The risk levels differ based on two variables — richness of data and strength of privacy management.
It used to be thought that the extent of your personal data was your name, date of birth, and social security number. Now we know that because of our large digital footprint on the web with social media, e-commerce and cloud storage, everything about us is now able to be taken or at the least mis-used by companies with weak privacy policies.
Data taken from our iPhone and Android phones can show GPS on where we go, photos and videos, what we like and buy, and who are our friends. This data has now filled in most of the identity gaps of each one of us.
A great example of data breach and misuse is the presidential election of 2016. The exposure of two difference types of Facebook breaches have greatly affected our awareness of how our personal information can be used to influence our decisions.
The first breach was the hacking of the Democratic National Committee by Russian operatives and then leaking the stolen information via ad placement in Facebook by as many as 36,746 fake accounts to as many as 126 million people.

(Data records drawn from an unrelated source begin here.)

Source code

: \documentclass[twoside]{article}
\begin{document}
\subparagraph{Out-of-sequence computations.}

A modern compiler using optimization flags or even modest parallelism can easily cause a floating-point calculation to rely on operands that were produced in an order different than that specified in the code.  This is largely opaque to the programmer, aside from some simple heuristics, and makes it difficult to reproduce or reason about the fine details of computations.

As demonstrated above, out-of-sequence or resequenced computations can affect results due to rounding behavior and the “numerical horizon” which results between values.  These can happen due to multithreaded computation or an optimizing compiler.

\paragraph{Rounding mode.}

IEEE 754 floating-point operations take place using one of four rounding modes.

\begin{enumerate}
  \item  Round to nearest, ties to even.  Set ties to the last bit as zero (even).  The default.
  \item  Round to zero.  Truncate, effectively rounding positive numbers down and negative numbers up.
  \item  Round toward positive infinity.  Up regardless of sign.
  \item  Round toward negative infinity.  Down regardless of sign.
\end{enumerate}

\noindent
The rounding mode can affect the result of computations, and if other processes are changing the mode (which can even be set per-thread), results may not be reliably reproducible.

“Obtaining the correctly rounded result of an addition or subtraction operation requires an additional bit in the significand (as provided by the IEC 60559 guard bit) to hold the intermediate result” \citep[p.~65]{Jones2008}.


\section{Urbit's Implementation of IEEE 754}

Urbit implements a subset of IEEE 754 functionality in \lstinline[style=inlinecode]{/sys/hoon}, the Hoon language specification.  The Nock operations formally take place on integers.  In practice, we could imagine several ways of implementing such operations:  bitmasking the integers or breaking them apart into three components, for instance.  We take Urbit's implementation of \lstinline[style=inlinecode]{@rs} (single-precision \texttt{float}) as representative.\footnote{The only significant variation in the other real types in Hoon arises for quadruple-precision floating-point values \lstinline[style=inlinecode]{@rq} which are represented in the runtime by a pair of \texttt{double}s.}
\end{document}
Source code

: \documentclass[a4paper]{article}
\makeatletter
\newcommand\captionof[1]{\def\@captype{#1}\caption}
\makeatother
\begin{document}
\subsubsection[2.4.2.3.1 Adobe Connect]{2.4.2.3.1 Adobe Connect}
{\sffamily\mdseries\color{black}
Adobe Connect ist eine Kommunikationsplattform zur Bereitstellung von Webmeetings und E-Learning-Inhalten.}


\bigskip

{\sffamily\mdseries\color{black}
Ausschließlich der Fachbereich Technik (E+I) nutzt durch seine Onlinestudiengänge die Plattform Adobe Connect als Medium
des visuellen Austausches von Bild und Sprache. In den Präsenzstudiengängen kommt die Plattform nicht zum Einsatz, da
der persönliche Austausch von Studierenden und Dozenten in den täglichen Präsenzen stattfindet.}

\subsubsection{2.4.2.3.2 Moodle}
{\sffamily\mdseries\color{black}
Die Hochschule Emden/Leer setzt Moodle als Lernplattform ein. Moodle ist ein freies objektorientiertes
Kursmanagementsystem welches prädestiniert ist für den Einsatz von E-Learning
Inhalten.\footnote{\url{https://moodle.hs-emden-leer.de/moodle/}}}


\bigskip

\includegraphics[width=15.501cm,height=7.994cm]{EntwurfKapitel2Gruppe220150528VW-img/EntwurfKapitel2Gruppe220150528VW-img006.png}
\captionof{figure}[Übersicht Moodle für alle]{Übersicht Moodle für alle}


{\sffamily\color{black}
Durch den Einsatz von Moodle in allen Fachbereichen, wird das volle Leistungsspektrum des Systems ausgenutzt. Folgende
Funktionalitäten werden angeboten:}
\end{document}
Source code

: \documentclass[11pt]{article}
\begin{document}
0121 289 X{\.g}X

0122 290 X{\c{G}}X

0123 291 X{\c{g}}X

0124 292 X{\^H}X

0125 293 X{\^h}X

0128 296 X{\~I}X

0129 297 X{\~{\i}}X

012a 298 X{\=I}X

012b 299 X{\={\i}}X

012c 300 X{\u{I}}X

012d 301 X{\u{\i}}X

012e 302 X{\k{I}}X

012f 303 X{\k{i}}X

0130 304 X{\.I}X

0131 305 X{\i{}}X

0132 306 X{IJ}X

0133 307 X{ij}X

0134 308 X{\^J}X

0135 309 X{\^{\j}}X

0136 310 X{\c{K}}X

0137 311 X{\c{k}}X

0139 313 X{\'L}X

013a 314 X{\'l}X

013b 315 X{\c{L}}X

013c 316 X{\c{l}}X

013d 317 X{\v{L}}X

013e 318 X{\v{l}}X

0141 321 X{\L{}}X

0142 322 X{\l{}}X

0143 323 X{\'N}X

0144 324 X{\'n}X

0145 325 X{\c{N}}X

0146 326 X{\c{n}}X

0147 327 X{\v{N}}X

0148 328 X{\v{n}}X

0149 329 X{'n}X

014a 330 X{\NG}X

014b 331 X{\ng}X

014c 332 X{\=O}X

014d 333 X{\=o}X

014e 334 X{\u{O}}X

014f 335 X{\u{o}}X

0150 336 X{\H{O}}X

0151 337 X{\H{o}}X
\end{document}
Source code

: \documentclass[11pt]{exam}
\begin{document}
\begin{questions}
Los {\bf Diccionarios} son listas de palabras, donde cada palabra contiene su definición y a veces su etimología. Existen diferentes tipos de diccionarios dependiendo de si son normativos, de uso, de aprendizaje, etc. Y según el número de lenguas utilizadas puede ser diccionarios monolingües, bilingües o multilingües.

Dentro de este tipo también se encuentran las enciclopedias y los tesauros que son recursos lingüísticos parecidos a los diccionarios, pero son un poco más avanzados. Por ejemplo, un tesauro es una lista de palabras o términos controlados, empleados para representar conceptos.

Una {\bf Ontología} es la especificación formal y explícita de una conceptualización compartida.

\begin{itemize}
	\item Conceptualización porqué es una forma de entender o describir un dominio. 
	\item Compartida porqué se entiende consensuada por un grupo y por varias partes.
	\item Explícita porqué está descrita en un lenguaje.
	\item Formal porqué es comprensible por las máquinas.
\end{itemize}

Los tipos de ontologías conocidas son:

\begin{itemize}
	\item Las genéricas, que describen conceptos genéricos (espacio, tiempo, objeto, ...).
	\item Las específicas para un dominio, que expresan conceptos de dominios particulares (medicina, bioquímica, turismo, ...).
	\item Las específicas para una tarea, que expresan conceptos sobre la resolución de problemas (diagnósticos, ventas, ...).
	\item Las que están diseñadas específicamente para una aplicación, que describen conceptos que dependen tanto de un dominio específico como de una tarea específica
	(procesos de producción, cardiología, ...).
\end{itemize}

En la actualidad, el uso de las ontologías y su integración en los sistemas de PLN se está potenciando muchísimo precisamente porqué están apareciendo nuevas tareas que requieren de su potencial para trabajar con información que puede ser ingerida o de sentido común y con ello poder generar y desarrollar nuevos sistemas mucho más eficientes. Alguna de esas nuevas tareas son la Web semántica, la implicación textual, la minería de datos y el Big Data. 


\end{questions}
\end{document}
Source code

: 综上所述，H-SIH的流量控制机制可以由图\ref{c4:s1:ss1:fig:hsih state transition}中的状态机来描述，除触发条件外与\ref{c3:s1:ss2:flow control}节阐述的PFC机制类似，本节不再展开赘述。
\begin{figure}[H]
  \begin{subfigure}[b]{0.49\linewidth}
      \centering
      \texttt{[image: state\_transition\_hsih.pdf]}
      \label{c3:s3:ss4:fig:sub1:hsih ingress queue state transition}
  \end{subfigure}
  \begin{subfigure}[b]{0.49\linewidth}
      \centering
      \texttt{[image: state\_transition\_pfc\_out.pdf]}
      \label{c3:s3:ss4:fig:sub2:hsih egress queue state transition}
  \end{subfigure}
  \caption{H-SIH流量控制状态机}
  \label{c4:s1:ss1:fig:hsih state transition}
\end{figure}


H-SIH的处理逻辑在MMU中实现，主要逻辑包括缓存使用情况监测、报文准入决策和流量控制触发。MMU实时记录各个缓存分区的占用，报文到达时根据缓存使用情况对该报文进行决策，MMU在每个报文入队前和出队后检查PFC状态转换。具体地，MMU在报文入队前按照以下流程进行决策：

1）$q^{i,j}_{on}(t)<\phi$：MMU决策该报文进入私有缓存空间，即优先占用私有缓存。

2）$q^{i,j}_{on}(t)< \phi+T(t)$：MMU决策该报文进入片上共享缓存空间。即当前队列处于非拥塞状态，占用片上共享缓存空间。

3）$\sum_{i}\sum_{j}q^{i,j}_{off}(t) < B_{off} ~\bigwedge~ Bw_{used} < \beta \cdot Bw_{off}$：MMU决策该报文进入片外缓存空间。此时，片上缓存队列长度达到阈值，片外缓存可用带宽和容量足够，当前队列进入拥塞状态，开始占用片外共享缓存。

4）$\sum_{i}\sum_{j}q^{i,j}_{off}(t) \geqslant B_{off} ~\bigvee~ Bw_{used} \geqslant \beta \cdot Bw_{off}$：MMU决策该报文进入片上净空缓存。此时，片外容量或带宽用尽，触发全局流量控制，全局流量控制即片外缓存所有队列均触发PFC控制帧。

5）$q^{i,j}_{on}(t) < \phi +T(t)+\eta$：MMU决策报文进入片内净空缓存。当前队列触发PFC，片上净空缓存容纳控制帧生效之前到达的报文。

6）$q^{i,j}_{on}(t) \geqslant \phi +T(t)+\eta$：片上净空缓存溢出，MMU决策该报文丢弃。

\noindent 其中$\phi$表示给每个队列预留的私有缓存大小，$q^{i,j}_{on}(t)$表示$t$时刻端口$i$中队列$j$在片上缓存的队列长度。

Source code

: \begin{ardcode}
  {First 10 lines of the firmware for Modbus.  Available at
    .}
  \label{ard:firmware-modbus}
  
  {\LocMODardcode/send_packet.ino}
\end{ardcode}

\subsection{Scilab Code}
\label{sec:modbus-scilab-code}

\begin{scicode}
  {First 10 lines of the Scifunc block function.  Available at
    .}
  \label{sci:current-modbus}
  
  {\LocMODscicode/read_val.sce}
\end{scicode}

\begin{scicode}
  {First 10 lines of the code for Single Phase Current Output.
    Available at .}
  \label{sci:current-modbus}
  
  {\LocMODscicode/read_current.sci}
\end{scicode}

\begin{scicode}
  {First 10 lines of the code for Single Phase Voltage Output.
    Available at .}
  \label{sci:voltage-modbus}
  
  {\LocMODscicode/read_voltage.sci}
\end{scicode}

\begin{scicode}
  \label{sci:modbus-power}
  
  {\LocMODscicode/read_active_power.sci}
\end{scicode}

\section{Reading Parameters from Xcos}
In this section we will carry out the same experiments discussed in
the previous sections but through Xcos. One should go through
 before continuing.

The second breach was a misrepresentation by an employee of Cambridge Analytica who harvested over 50 million user’s data and their friend’s data from Facebook without their permission under the guise of academic research.
Cambridge Analytica was Donald Trump’s data operations center for his 2016 presidential campaign.
According to Sustainalytics, of the seven stocks analyzed (Facebook, Amazon, Apple, Netflix, Google/Alphabet, Twitter and Microsoft), Amazon and Facebook showed the most risk, based on rich data usage and weak privacy management.
The study found Apple and Netflix to have the best risk exposure based on both companies not profiting from advertising, and Apple’s strong privacy management.
Although they have low risk exposure, Netflix’s privacy management was noted as weak, based on its disclosed policy.
There is a large adjustment coming with the way our tech firms handle our personal information due to new and proposed privacy laws. That adjustment will alter the profitability of many technology companies.
Companies that stay ahead of the curve in successfully protecting our privacy will increasingly be recognized by investors as a business worthy of their investment dollars.